When we read that Fern began to visit the barn less frequently, Thea grew concerned. “Where’s Fern?” she asked insistently in each scene where Wilbur appeared without her. “When is Fern coming back?” Although she’s cast herself as Fern and sees the book as a story about Fern, here she saw herself as Wilbur, fearing that one day, I would not come back. Of course she’s Fern to Wilbur, Wilbur only to Charlotte. My parents are Charlotte to me, an acknowledgment that the tearful eye contact I made with my dad had communicated. Thea didn’t need to know the word killed—though I suspect she did know it somehow, even if I’d never taught it to her—to understand the inevitability of loss that saturates the book.

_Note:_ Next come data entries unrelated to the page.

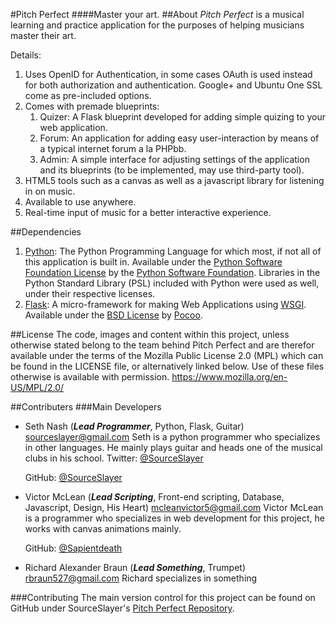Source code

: [1]: http://www.python.org/ "The Python Programming Language"
[2]: http://flask.pocoo.org/ "The Flask Web Micro-Framework"
[3]: https://github.com/SourceSlayer/Pitch-Perfect "Pitch Perfect Repository"
#Pitch Perfect
####Master your art.
##About
*Pitch Perfect* is a musical learning and practice application for the purposes of helping musicians master their art.

Details:
1. Uses OpenID for Authentication, in some cases OAuth is used instead for both authorization and authentication.
        Google+ and Ubuntu One SSL come as pre-included options.
2. Comes with premade blueprints:
    1. Quizer: A Flask blueprint developed for adding simple quizing to your web application.
    2. Forum: An application for adding easy user-interaction by means of a typical internet forum a la PHPbb.
    3. Admin: A simple interface for adjusting settings of the application and its blueprints (to be implemented, may use third-party tool).
3. HTML5 tools such as a canvas as well as a javascript library for listening in on music.
4. Available to use anywhere.
5. Real-time input of music for a better interactive experience.

##Dependencies
1. [Python][1]: The Python Programming Language for which most, if not all of this application is built in.
        Available under the [Python Software Foundation License](https://www.python.org/download/releases/2.7/license/) by the [Python Software Foundation](https://www.python.org/psf).
        Libraries in the Python Standard Library (PSL) included with Python were used as well, under their respective licenses.
2. [Flask][2]: A micro-framework for making Web Applications using [WSGI](https://www.python.org/dev/peps/pep-0333/).
        Available under the [BSD License](http://flask.pocoo.org/docs/0.10/license/) by [Pocoo](http://www.pocoo.org/).


##License
The code, images and content within this project, unless otherwise stated belong to the team behind Pitch Perfect and are therefor available under the terms of the Mozilla Public License 2.0 (MPL) which can be found in the LICENSE file, or alternatively linked below. Use of these files otherwise is available with permission.
https://www.mozilla.org/en-US/MPL/2.0/

##Contributers
###Main Developers
- Seth Nash (___Lead Programmer___, Python, Flask, Guitar) <sourceslayer@gmail.com>
    Seth is a python programmer who specializes in other languages. He mainly plays guitar and heads one of the musical clubs in his school.
    Twitter: [@SourceSlayer](https://twitter.com/SourceSlayer)
    
    GitHub: [@SourceSlayer](https://www.github.com/SourceSlayer)
- Victor McLean (___Lead Scripting___, Front-end scripting, Database, Javascript, Design, His Heart) <mcleanvictor5@gmail.com>
    Victor McLean is a programmer who specializes in web development for this project, he works with canvas animations mainly.

    GitHub: [@Sapientdeath](https://github.com/sapientdeath)
- Richard Alexander Braun (___Lead Something___, Trumpet) <rbraun527@gmail.com>
    Richard specializes in something

###Contributing
The main version control for this project can be found on GitHub under SourceSlayer's [Pitch Perfect Repository][3].
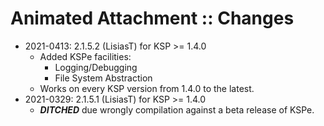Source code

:# Animated Attachment :: Changes

* 2021-0413: 2.1.5.2 (LisiasT) for KSP >= 1.4.0
	+ Added KSPe facilities:
		- Logging/Debugging
		- File System Abstraction
	+ Works on every KSP version from 1.4.0 to the latest.
* 2021-0329: 2.1.5.1 (LisiasT) for KSP >= 1.4.0
	+ ***DITCHED*** due wrongly compilation against a beta release of KSPe.
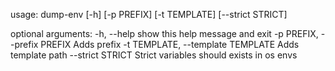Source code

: usage: dump-env [-h] [-p PREFIX] [-t TEMPLATE] [--strict STRICT]

optional arguments:
  -h, --help            show this help message and exit
  -p PREFIX, --prefix PREFIX
                        Adds prefix
  -t TEMPLATE, --template TEMPLATE
                        Adds template path
  --strict STRICT       Strict variables should exists in os envs
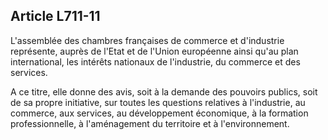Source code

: Article L711-11
----
L'assemblée des chambres françaises de commerce et d'industrie représente,
auprès de l'Etat et de l'Union européenne ainsi qu'au plan international, les
intérêts nationaux de l'industrie, du commerce et des services.

A ce titre, elle donne des avis, soit à la demande des pouvoirs publics, soit de
sa propre initiative, sur toutes les questions relatives à l'industrie, au
commerce, aux services, au développement économique, à la formation
professionnelle, à l'aménagement du territoire et à l'environnement.
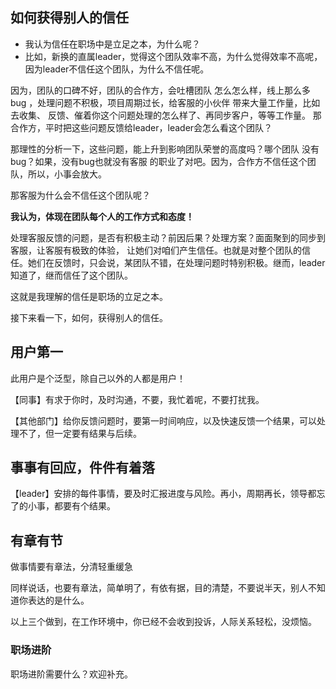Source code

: ## **如何获得别人的信任**

* 我认为信任在职场中是立足之本，为什么呢？
* 比如，新换的直属leader，觉得这个团队效率不高，为什么觉得效率不高呢，因为leader不信任这个团队，为什么不信任呢。

因为，团队的口碑不好，团队的合作方，会吐槽团队 怎么怎么样，线上那么多bug ，处理问题不积极，项目周期过长，给客服的小伙伴 带来大量工作量，比如去收集、 反馈、催着你这个问题处理的怎么样了、再同步客户，等等工作量。
那合作方，平时把这些问题反馈给leader，leader会怎么看这个团队？

那理性的分析一下，这些问题，能上升到影响团队荣誉的高度吗？哪个团队 没有bug？如果，没有bug也就没有客服
的职业了对吧。因为，合作方不信任这个团队，所以，小事会放大。

那客服为什么会不信任这个团队呢？

**我认为，体现在团队每个人的工作方式和态度！**

处理客服反馈的问题，是否有积极主动？前因后果？处理方案？面面聚到的同步到客服，让客服有极致的体验，
让她们对咱们产生信任。也就是对整个团队的信任。她们在反馈时，只会说，某团队不错，在处理问题时特别积极。继而，leader知道了，继而信任了这个团队。

这就是我理解的信任是职场的立足之本。

接下来看一下，如何，获得别人的信任。

## **用户第一**

此用户是个泛型，除自己以外的人都是用户！

【同事】有求于你时，及时沟通，不要，我忙着呢，不要打扰我。

【其他部门】给你反馈问题时，要第一时间响应，以及快速反馈一个结果，可以处理不了，但一定要有结果与后续。

## **事事有回应，件件有着落**

【leader】安排的每件事情，要及时汇报进度与风险。再小，周期再长，领导都忘了的小事，都要有个结果。

## **有章有节**

做事情要有章法，分清轻重缓急

同样说话，也要有章法，简单明了，有依有据，目的清楚，不要说半天，别人不知道你表达的是什么。

以上三个做到，在工作环境中，你已经不会收到投诉，人际关系轻松，没烦恼。

### **职场进阶**

职场进阶需要什么？欢迎补充。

When “Mother Earth and Father Time” came on, Thea told me again that it was sad.
“It is,” I agreed again.
“The notes are sad.”
I didn’t want to lie this time. I flipped back through rusty music lesson memory, trying to remember what it was about minor keys. Was the song even in a minor key? And what exactly was a key, anyway? Undeterred by my incomplete understanding, I offered: “I think that’s because it’s in a minor key.”
This seemed to satisfy Thea, and then she asked, again, for confirmation: “But you like this song?”
“It is kind of sad. But sometimes sad things can be beautiful.”
She seemed satisfied. I think she already understood what I did about the song, even if she couldn’t or wouldn’t fully articulate it. And, in that same way, she knows that fairies live in darkness and the path to the dump is magic and Gallows Hill Road is secret. The places we always dream about.